Well that was interesting I have to say. Only a tiny number of students noticed my silence and the absense of resources, readings and communication between week 5 and 6 – no reminder about room location… two asked me at the beginning of week 6 session where the resources were and a said afterwards that they had noticed that they were not there… and while some did notice… did anybody understand what the purpose of this excercise was? What was I trying to do?
There is a very good reason why I do and don’t do things on this programme and why we use different learning spaces and move around the campus and beyond into virtual spaces as well. If you haven’t made the connection yet, I am inviting you know to think about it now.

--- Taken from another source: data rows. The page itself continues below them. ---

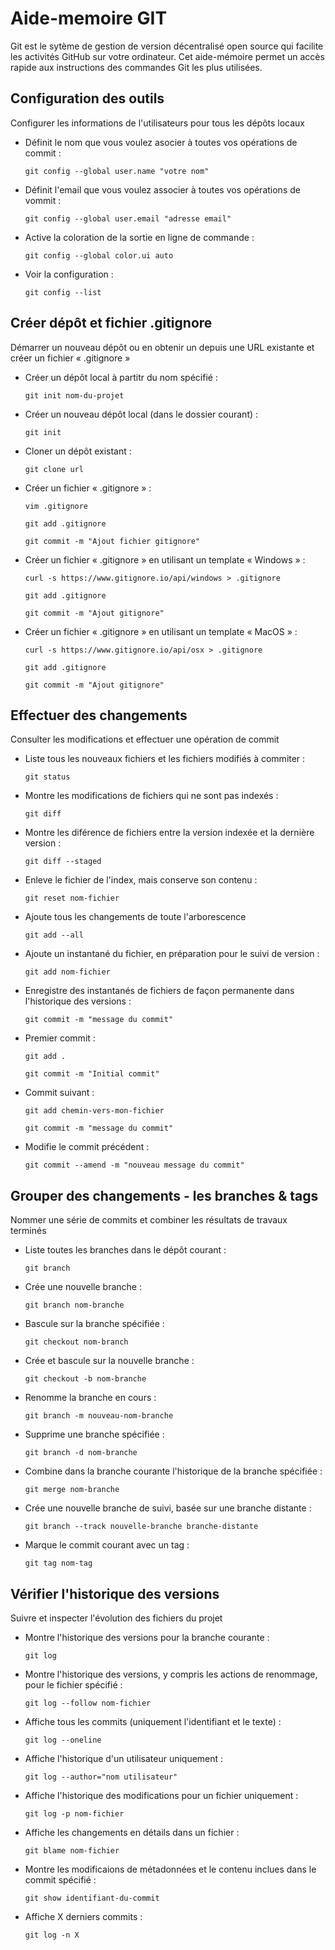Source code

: # Aide-memoire GIT
Git est le sytème de gestion de version décentralisé open source qui facilite les activités GitHub sur votre ordinateur.
Cet aide-mémoire permet un accès rapide aux instructions des commandes Git les plus utilisées.

## Configuration des outils
Configurer les informations de l'utilisateurs pour tous les dépôts locaux

- Définit le nom que vous voulez asocier à toutes vos opérations de commit :

  `git config --global user.name "votre nom"`
  
- Définit l'email que vous voulez associer à toutes vos opérations de vommit :
  
  `git config --global user.email "adresse email"`
    
- Active la coloration de la sortie en ligne de commande :

  `git config --global color.ui auto`
 
 - Voir la configuration :
 
   `git config --list`
   
## Créer dépôt et fichier .gitignore
Démarrer un nouveau dépôt ou en obtenir un depuis une URL existante et créer un fichier « .gitignore » 

- Créer un dépôt local à partitr du nom spécifié :

   `git init nom-du-projet`
   
 - Créer un nouveau dépôt local (dans le dossier courant) :
 
    `git init`
  
 - Cloner un dépôt existant : 
 
    `git clone url`
  
  - Créer un fichier « .gitignore » :
  
    `vim .gitignore`
   
    `git add .gitignore`
   
    `git commit -m "Ajout fichier gitignore"`
    
 - Créer un fichier « .gitignore » en utilisant un template « Windows » :
 
    `curl -s https://www.gitignore.io/api/windows > .gitignore`
    
    `git add .gitignore`
    
    `git commit -m "Ajout gitignore"`
 
- Créer un fichier « .gitignore » en utilisant un template « MacOS » :

    `curl -s https://www.gitignore.io/api/osx > .gitignore`

    `git add .gitignore`

    `git commit -m "Ajout gitignore"`
   
## Effectuer des changements
Consulter les modifications et effectuer une opération de commit

- Liste tous les nouveaux fichiers et les fichiers modifiés à commiter :

    `git status`
    
- Montre les modifications de fichiers qui ne sont pas indexés :

    `git diff`
    
- Montre les diférence de fichiers entre la version indexée et la dernière version :

    `git diff --staged`
    
- Enleve le fichier de l'index, mais conserve son contenu :

    `git reset nom-fichier`
    
- Ajoute tous les changements de toute l'arborescence

    `git add --all`
    
- Ajoute un instantané du fichier, en préparation pour le suivi de version :
 
    `git add nom-fichier`
    
- Enregistre des instantanés de fichiers de façon permanente dans l'historique des versions :

    `git commit -m "message du commit"`
    
- Premier commit :

    `git add .`

    `git commit -m "Initial commit"`
    
- Commit suivant :

    `git add chemin-vers-mon-fichier`

    `git commit -m "message du commit"`
    
- Modifie le commit précédent : 

    `git commit --amend -m "nouveau message du commit"`
    
## Grouper des changements - les branches & tags
Nommer une série de commits et combiner les résultats de travaux terminés

- Liste toutes les branches dans le dépôt courant :

    `git branch`
    
- Crée une nouvelle branche :

    `git branch nom-branche`
    
- Bascule sur la branche spécifiée :

    `git checkout nom-branch`
    
- Crée et bascule sur la nouvelle branche :

    `git checkout -b nom-branche`
    
- Renomme la branche en cours :

    `git branch -m nouveau-nom-branche`
    
- Supprime une branche spécifiée :

    `git branch -d nom-branche`
    
- Combine dans la branche courante l'historique de la branche spécifiée :

    `git merge nom-branche`
    
- Crée une nouvelle branche de suivi, basée sur une branche distante :

    `git branch --track nouvelle-branche branche-distante`
    
- Marque le commit courant avec un tag :

    `git tag nom-tag`
    
## Vérifier l'historique des versions
Suivre et inspecter l'évolution des fichiers du projet

- Montre l'historique des versions pour la branche courante :

    `git log`
    
- Montre l'historique des versions, y compris les actions de renommage, pour le fichier spécifié :

    `git log --follow nom-fichier`
    
- Affiche tous les commits (uniquement l'identifiant et le texte) :

    `git log --oneline`
    
- Affiche l'historique d'un utilisateur uniquement :

    `git log --author="nom utilisateur"`
    
- Affiche l'historique des modifications pour un fichier uniquement :

    `git log -p nom-fichier`
    
- Affiche les changements en détails dans un fichier :

     `git blame nom-fichier`
     
- Montre les modificaions de métadonnées et le contenu inclues dans le commit spécifié :

     `git show identifiant-du-commit`
     
- Affiche X derniers commits :

    `git log -n X`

Just including below my favourite video from week 5 before I forget when we brought our action learning set flipped classroom task “learning theories via editing wikipedia” together via a collaborative mindmapping activity.
Ok, back to week 6 now…
What did I learn and more questions!
I learnt that my students have very different views when it comes to large and small group teaching and the appropiateness of more interactive learning experiences. Some very very traditional or dare I say conservative views surfaced ( we could have organised a proper debate and that was indeed a missed opportunity, but we still can do this online in our community space). It seems that there are some students who feel that creating opportunities for interaction during a traditional lecture is really problematic… and not really the place for it! I also heard my students who are teachers, saying that students expect a lecture when they arrive at a lecture, which I understood means that the students are quiet and listen and perhaps take notes while the lecturer does all the work? Do students expect this because this is normality or do they expect it because it is better for them? And if it is normality and they expect it, should they really get it if we are convinced that it is not that good for them? Content is everywhere. Why would they come to us to hear some of the stuff they could find elsewhere and access in their own time? What is it that they don’t get when we are not together in the classroom? Shouldn’t we really focus on what students can’t do when they are outside the classroom? We know that learning happens everywhere and most learning does indeed happen outside the classroom. So how can or should we use the time we spend together with our students in a more meaningful way so that our students get the most from them?
Remember! Less is more! Focus on uncovering instead of covering. If you want to make your students think and help them learn, create the right conditions to let the mind wonder and wander and make discoveries.